TASK ITEM
Please write the data out once more, exactly as it is given.

=== Section Start ===

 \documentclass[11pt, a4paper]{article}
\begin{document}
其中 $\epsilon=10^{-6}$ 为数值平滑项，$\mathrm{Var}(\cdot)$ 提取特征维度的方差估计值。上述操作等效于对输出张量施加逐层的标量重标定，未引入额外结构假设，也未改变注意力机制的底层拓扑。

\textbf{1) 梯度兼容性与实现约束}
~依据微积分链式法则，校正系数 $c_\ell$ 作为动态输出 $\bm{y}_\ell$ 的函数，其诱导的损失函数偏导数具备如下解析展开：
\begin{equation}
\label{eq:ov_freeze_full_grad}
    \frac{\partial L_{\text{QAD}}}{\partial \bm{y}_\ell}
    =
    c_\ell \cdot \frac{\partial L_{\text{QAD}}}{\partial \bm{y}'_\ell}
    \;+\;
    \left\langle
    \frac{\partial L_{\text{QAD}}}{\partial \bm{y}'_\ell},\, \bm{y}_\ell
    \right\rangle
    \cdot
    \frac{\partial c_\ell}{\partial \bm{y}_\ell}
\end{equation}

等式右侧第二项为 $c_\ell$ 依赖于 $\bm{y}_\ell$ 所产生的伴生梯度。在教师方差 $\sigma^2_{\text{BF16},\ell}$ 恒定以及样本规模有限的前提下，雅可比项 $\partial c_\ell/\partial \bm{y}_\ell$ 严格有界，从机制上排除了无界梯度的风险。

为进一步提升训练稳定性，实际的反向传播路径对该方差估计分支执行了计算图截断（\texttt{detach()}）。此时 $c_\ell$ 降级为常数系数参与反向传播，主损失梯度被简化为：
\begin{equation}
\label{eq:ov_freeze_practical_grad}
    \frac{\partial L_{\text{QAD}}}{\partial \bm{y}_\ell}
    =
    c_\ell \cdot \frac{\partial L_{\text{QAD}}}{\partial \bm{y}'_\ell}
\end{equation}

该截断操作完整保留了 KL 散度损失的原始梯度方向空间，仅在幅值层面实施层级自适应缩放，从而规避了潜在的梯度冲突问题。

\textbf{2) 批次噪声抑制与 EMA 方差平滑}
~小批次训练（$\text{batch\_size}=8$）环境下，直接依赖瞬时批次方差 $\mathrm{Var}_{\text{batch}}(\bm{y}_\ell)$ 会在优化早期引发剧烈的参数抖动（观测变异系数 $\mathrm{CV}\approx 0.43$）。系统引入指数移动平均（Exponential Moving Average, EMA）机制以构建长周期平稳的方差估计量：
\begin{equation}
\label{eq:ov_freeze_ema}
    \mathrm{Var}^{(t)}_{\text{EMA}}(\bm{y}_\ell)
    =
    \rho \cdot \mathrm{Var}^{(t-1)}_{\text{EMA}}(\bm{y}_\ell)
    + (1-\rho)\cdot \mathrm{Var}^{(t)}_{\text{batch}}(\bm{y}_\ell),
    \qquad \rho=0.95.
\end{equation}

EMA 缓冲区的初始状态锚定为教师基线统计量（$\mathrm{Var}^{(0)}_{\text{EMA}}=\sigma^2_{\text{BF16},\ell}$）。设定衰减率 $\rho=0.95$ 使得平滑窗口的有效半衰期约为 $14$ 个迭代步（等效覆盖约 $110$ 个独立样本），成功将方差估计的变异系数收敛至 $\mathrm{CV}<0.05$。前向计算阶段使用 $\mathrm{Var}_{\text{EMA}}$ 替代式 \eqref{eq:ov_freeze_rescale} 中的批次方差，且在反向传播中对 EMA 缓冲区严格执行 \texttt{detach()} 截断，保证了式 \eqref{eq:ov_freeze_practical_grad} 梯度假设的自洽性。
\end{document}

=== Section End ===

ANSWER
 \documentclass[11pt, a4paper]{article}
\begin{document}
其中 $\epsilon=10^{-6}$ 为数值平滑项，$\mathrm{Var}(\cdot)$ 提取特征维度的方差估计值。上述操作等效于对输出张量施加逐层的标量重标定，未引入额外结构假设，也未改变注意力机制的底层拓扑。

\textbf{1) 梯度兼容性与实现约束}
~依据微积分链式法则，校正系数 $c_\ell$ 作为动态输出 $\bm{y}_\ell$ 的函数，其诱导的损失函数偏导数具备如下解析展开：
\begin{equation}
\label{eq:ov_freeze_full_grad}
    \frac{\partial L_{\text{QAD}}}{\partial \bm{y}_\ell}
    =
    c_\ell \cdot \frac{\partial L_{\text{QAD}}}{\partial \bm{y}'_\ell}
    \;+\;
    \left\langle
    \frac{\partial L_{\text{QAD}}}{\partial \bm{y}'_\ell},\, \bm{y}_\ell
    \right\rangle
    \cdot
    \frac{\partial c_\ell}{\partial \bm{y}_\ell}
\end{equation}

等式右侧第二项为 $c_\ell$ 依赖于 $\bm{y}_\ell$ 所产生的伴生梯度。在教师方差 $\sigma^2_{\text{BF16},\ell}$ 恒定以及样本规模有限的前提下，雅可比项 $\partial c_\ell/\partial \bm{y}_\ell$ 严格有界，从机制上排除了无界梯度的风险。

为进一步提升训练稳定性，实际的反向传播路径对该方差估计分支执行了计算图截断（\texttt{detach()}）。此时 $c_\ell$ 降级为常数系数参与反向传播，主损失梯度被简化为：
\begin{equation}
\label{eq:ov_freeze_practical_grad}
    \frac{\partial L_{\text{QAD}}}{\partial \bm{y}_\ell}
    =
    c_\ell \cdot \frac{\partial L_{\text{QAD}}}{\partial \bm{y}'_\ell}
\end{equation}

该截断操作完整保留了 KL 散度损失的原始梯度方向空间，仅在幅值层面实施层级自适应缩放，从而规避了潜在的梯度冲突问题。

\textbf{2) 批次噪声抑制与 EMA 方差平滑}
~小批次训练（$\text{batch\_size}=8$）环境下，直接依赖瞬时批次方差 $\mathrm{Var}_{\text{batch}}(\bm{y}_\ell)$ 会在优化早期引发剧烈的参数抖动（观测变异系数 $\mathrm{CV}\approx 0.43$）。系统引入指数移动平均（Exponential Moving Average, EMA）机制以构建长周期平稳的方差估计量：
\begin{equation}
\label{eq:ov_freeze_ema}
    \mathrm{Var}^{(t)}_{\text{EMA}}(\bm{y}_\ell)
    =
    \rho \cdot \mathrm{Var}^{(t-1)}_{\text{EMA}}(\bm{y}_\ell)
    + (1-\rho)\cdot \mathrm{Var}^{(t)}_{\text{batch}}(\bm{y}_\ell),
    \qquad \rho=0.95.
\end{equation}

EMA 缓冲区的初始状态锚定为教师基线统计量（$\mathrm{Var}^{(0)}_{\text{EMA}}=\sigma^2_{\text{BF16},\ell}$）。设定衰减率 $\rho=0.95$ 使得平滑窗口的有效半衰期约为 $14$ 个迭代步（等效覆盖约 $110$ 个独立样本），成功将方差估计的变异系数收敛至 $\mathrm{CV}<0.05$。前向计算阶段使用 $\mathrm{Var}_{\text{EMA}}$ 替代式 \eqref{eq:ov_freeze_rescale} 中的批次方差，且在反向传播中对 EMA 缓冲区严格执行 \texttt{detach()} 截断，保证了式 \eqref{eq:ov_freeze_practical_grad} 梯度假设的自洽性。
\end{document}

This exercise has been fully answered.